§ **Dataset**:
::::::

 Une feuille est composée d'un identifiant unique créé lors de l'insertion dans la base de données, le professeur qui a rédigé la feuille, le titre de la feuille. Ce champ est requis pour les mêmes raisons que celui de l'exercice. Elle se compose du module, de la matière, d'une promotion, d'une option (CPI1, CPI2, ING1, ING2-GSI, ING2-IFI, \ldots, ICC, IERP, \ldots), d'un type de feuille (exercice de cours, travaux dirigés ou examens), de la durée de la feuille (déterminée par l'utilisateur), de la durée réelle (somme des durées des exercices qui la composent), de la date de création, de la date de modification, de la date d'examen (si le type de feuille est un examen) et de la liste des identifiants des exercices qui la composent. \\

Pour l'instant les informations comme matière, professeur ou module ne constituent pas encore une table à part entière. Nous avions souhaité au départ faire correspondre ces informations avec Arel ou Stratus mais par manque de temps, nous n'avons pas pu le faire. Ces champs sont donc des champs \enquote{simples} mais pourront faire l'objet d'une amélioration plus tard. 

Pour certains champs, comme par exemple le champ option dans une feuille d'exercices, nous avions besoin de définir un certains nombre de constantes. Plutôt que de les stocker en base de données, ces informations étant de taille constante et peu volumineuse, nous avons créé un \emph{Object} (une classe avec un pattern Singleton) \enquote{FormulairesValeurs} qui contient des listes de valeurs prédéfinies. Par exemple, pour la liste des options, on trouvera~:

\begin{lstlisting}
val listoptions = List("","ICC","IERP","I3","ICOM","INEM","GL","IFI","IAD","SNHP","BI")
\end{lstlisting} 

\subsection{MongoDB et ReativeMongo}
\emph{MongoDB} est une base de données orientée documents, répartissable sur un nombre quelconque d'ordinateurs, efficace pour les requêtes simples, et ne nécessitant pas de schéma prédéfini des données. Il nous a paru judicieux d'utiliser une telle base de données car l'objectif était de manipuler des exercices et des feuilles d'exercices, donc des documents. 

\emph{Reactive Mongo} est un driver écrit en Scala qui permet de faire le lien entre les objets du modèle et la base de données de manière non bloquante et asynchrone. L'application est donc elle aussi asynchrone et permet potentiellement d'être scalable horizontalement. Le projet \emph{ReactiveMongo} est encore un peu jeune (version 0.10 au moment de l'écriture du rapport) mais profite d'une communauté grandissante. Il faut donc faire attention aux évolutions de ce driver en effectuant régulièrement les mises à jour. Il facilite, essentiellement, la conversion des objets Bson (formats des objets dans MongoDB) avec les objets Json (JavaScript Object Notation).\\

::::::

§ **Work to complete**: The full set of records must be transcribed character for character.

§ **Written reply**:
 Une feuille est composée d'un identifiant unique créé lors de l'insertion dans la base de données, le professeur qui a rédigé la feuille, le titre de la feuille. Ce champ est requis pour les mêmes raisons que celui de l'exercice. Elle se compose du module, de la matière, d'une promotion, d'une option (CPI1, CPI2, ING1, ING2-GSI, ING2-IFI, \ldots, ICC, IERP, \ldots), d'un type de feuille (exercice de cours, travaux dirigés ou examens), de la durée de la feuille (déterminée par l'utilisateur), de la durée réelle (somme des durées des exercices qui la composent), de la date de création, de la date de modification, de la date d'examen (si le type de feuille est un examen) et de la liste des identifiants des exercices qui la composent. \\

Pour l'instant les informations comme matière, professeur ou module ne constituent pas encore une table à part entière. Nous avions souhaité au départ faire correspondre ces informations avec Arel ou Stratus mais par manque de temps, nous n'avons pas pu le faire. Ces champs sont donc des champs \enquote{simples} mais pourront faire l'objet d'une amélioration plus tard. 

Pour certains champs, comme par exemple le champ option dans une feuille d'exercices, nous avions besoin de définir un certains nombre de constantes. Plutôt que de les stocker en base de données, ces informations étant de taille constante et peu volumineuse, nous avons créé un \emph{Object} (une classe avec un pattern Singleton) \enquote{FormulairesValeurs} qui contient des listes de valeurs prédéfinies. Par exemple, pour la liste des options, on trouvera~:

\begin{lstlisting}
val listoptions = List("","ICC","IERP","I3","ICOM","INEM","GL","IFI","IAD","SNHP","BI")
\end{lstlisting} 

\subsection{MongoDB et ReativeMongo}
\emph{MongoDB} est une base de données orientée documents, répartissable sur un nombre quelconque d'ordinateurs, efficace pour les requêtes simples, et ne nécessitant pas de schéma prédéfini des données. Il nous a paru judicieux d'utiliser une telle base de données car l'objectif était de manipuler des exercices et des feuilles d'exercices, donc des documents. 

\emph{Reactive Mongo} est un driver écrit en Scala qui permet de faire le lien entre les objets du modèle et la base de données de manière non bloquante et asynchrone. L'application est donc elle aussi asynchrone et permet potentiellement d'être scalable horizontalement. Le projet \emph{ReactiveMongo} est encore un peu jeune (version 0.10 au moment de l'écriture du rapport) mais profite d'une communauté grandissante. Il faut donc faire attention aux évolutions de ce driver en effectuant régulièrement les mises à jour. Il facilite, essentiellement, la conversion des objets Bson (formats des objets dans MongoDB) avec les objets Json (JavaScript Object Notation).\\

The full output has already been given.